Prevent Qubes OS clearnet leaks

Introduction

:warning: This setup is only useful for people who want to block non-VPN / non-Tor traffic.

By default, Qubes OS checks for updates of qube’s templates using running qubes themselves generating traffic through their current netvm. To some people, this can be seen as a privacy issue because queries Qubes OS’s packages repository, which immediately flag the user as a Qubes OS user.
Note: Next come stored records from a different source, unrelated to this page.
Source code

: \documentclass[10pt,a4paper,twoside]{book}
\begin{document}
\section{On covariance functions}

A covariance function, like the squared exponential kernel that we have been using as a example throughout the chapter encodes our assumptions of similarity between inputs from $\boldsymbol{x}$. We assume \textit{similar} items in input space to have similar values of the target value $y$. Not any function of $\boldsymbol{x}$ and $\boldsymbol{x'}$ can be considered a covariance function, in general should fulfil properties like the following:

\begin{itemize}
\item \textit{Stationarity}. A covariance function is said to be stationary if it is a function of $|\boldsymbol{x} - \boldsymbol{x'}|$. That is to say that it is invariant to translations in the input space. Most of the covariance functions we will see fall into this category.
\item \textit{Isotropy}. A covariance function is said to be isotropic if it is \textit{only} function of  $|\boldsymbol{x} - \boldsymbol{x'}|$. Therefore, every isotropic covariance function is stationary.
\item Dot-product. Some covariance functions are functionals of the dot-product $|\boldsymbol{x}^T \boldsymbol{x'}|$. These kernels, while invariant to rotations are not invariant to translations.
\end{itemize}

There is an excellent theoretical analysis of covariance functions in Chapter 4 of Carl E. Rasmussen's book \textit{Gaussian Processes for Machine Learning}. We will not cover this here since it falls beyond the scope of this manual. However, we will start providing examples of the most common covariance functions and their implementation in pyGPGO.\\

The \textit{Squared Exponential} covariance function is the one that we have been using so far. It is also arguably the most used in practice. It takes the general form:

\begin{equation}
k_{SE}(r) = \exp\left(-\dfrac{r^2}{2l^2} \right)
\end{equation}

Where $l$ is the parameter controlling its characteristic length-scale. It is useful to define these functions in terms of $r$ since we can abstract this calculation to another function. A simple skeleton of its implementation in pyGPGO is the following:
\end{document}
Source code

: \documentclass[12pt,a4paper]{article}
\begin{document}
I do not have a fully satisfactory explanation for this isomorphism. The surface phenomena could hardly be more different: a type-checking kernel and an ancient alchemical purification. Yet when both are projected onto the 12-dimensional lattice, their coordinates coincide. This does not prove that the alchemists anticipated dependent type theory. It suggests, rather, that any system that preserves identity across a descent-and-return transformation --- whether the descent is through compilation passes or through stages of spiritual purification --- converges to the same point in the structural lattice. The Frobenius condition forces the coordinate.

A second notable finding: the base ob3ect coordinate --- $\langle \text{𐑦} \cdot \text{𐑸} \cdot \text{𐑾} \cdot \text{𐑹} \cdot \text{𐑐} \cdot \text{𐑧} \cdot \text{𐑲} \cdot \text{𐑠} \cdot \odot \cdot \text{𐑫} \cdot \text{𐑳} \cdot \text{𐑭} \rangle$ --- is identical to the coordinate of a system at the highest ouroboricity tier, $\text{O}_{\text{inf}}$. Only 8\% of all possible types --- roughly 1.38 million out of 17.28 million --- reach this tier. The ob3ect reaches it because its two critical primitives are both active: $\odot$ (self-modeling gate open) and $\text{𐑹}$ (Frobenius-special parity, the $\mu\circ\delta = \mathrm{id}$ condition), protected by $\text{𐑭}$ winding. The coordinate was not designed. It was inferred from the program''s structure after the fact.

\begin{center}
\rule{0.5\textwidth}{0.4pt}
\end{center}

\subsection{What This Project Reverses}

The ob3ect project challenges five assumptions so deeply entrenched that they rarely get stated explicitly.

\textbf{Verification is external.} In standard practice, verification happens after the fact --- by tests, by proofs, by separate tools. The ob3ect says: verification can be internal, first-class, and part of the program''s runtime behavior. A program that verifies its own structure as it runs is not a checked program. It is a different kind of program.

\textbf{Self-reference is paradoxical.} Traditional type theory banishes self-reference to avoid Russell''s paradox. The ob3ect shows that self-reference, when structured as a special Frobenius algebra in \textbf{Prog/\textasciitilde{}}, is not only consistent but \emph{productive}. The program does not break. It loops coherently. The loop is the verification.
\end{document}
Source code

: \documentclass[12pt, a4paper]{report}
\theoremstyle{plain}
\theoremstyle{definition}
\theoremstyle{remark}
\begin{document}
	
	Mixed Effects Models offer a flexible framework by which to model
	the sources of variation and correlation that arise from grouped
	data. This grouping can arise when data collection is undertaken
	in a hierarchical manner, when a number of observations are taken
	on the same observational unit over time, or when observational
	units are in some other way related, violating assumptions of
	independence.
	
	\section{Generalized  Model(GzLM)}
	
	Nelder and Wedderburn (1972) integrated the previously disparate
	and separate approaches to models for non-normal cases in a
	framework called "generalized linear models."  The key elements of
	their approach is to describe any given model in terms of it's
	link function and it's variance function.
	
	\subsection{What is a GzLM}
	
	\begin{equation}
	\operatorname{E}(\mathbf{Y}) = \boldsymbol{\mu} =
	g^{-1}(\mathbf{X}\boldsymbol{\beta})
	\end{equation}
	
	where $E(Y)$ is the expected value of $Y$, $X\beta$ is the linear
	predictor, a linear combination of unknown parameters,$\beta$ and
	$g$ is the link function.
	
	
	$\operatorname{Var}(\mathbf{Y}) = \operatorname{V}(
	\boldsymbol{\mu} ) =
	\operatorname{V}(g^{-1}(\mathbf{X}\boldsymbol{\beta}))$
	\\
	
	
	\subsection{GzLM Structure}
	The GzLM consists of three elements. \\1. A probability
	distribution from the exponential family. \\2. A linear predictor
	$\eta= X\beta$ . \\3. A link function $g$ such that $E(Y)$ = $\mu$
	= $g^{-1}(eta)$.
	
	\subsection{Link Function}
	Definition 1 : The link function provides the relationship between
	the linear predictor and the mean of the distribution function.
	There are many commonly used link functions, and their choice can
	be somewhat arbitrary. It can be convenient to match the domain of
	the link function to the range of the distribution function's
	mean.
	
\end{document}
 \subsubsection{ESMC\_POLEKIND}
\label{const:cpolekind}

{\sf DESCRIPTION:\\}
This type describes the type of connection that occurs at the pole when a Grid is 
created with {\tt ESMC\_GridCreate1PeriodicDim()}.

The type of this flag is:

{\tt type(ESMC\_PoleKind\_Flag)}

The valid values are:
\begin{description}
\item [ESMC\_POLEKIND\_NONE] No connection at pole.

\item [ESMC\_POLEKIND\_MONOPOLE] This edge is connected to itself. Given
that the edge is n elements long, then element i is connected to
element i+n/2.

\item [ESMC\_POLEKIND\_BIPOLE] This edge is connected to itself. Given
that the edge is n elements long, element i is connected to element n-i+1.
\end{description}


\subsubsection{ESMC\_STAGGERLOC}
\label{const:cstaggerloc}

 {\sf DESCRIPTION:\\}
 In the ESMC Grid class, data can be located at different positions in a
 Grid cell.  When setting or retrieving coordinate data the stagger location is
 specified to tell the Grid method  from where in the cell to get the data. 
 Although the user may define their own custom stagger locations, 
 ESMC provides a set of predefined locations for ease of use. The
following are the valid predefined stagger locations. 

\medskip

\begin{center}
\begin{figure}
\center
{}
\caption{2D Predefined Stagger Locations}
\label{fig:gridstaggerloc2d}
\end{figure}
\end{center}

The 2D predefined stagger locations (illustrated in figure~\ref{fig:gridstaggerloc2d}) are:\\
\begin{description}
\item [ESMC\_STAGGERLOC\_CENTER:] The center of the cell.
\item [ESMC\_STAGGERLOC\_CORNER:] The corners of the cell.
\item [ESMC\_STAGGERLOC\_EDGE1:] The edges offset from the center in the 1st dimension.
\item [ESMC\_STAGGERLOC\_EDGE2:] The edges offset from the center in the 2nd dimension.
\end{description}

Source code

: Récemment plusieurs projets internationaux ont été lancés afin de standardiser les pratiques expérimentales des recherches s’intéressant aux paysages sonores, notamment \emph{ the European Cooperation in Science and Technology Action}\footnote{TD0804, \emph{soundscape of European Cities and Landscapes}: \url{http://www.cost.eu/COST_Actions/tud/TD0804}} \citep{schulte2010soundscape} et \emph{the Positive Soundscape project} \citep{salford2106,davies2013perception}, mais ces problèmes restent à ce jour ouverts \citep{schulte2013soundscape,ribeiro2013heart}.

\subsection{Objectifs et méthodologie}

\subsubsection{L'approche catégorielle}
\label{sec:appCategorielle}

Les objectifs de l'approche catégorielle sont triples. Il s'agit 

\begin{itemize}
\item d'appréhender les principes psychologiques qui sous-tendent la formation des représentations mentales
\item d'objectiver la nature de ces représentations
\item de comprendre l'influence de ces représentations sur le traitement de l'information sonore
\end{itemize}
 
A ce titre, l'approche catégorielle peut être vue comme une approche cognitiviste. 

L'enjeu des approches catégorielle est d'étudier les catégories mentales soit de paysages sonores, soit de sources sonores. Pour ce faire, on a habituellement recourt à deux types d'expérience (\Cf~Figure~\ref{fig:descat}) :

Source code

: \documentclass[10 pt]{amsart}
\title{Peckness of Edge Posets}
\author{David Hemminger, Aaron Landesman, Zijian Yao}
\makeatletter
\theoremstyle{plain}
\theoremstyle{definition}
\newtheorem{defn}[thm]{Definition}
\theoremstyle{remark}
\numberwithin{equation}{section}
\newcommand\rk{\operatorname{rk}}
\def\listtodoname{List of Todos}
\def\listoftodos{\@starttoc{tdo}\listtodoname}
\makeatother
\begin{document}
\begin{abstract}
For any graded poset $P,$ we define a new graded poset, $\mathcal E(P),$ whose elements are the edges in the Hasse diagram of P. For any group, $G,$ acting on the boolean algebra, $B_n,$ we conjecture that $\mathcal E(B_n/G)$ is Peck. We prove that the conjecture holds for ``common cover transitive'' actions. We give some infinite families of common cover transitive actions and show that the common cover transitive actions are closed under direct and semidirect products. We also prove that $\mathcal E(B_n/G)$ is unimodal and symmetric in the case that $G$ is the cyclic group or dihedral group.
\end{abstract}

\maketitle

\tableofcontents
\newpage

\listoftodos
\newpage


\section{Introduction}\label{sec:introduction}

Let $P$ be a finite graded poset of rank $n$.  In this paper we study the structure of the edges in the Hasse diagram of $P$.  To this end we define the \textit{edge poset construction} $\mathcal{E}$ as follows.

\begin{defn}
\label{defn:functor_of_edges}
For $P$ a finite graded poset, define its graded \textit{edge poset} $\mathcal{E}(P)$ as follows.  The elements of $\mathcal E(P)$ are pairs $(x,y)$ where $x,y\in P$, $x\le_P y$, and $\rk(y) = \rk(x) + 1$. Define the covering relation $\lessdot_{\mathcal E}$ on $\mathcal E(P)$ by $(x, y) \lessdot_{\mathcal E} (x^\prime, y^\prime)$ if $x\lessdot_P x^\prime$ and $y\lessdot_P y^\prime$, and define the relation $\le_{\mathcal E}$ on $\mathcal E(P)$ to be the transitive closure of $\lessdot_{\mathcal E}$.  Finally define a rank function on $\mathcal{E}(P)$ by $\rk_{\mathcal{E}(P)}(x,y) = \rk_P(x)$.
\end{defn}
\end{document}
Even if you use sys-whonix or a VPN qube for all your qubes, there are 3 qubes that could leak network because they are before the VPN/Tor in the netvm chain:

Related to Qubes Global Config: "Disable checking for updates for all existing qubes" no longer true after new qubes are subsequently created; unclear how to reapply setting · Issue #9338 · QubesOS/qubes-issues · GitHub

Explanations

The idea is to block all traffic generated by sys-usb, sys-firewall and sys-net, but still allow them to route traffic for Qubes so network still work. Although sys-usb should not have network, it is actually configure as a “providing network” qube for when you plug in an USB network adapter.

This is a software solution, this can not guarantee against leaks after an update or a misconfiguration. For a more leak-proof solution, the user should use a hardware gateway between Qubes OS and the real network to be block any unwanted traffic leak.

:information_source: Disabling update check for these qubes may be enough. But an extra security is to block all traffic.

Setup

Disable update check

Run the commands in a terminal from dom0:

qvm-service sys-firewall qubes-update-check off
qvm-service sys-net qubes-update-check off
qvm-service sys-usb qubes-update-check off
qvm-service default-dvm qubes-update-check off # just in case

Disable network done by sys-usb / sys-firewall / sys-net

Add this to the file /rw/config/rc.local in the template named default-dvm:

if [ "$(qubesdb-read /name)" = "sys-firewall" ] || [ "$(qubesdb-read /name)" = "sys-net" ] || [ "$(qubesdb-read /name)" = "sys-usb" ]
then
    sudo nft add chain ip qubes output '{type filter hook output priority 0; policy drop; }'
    sudo nft add chain ip6 qubes output '{type filter hook output priority 0; policy drop; }'
fi

Restart the qubes.

sys-net is not a disposable qube

If your sys-net is not disposable, apply the same instructions as explained for default-dvm but in the qube sys-net.

Warning

  • this has not been tested extensively, this may lack leakage fixes (if any please report)
  • this might break DNS for qubes using sys-firewall/sys-usb/sys-net as the netvm
  • you need to configure the Update proxy in “Qubes Global Config” in “Updates” tab to a qube that is not sys-firewall/sys-usb/sys-net:
    • Dom0 update proxy
    • Default update proxy
4 Likes

I would replace hostname -s with qubesdb-read /name instead, especially for sys-net. Sometimes the hostname is not sys-net but an IPv6 address based on the user setup.

3 Likes

Great, thanks

1 Like

Needs another (ip6) rule to cover IPv6 too, I think?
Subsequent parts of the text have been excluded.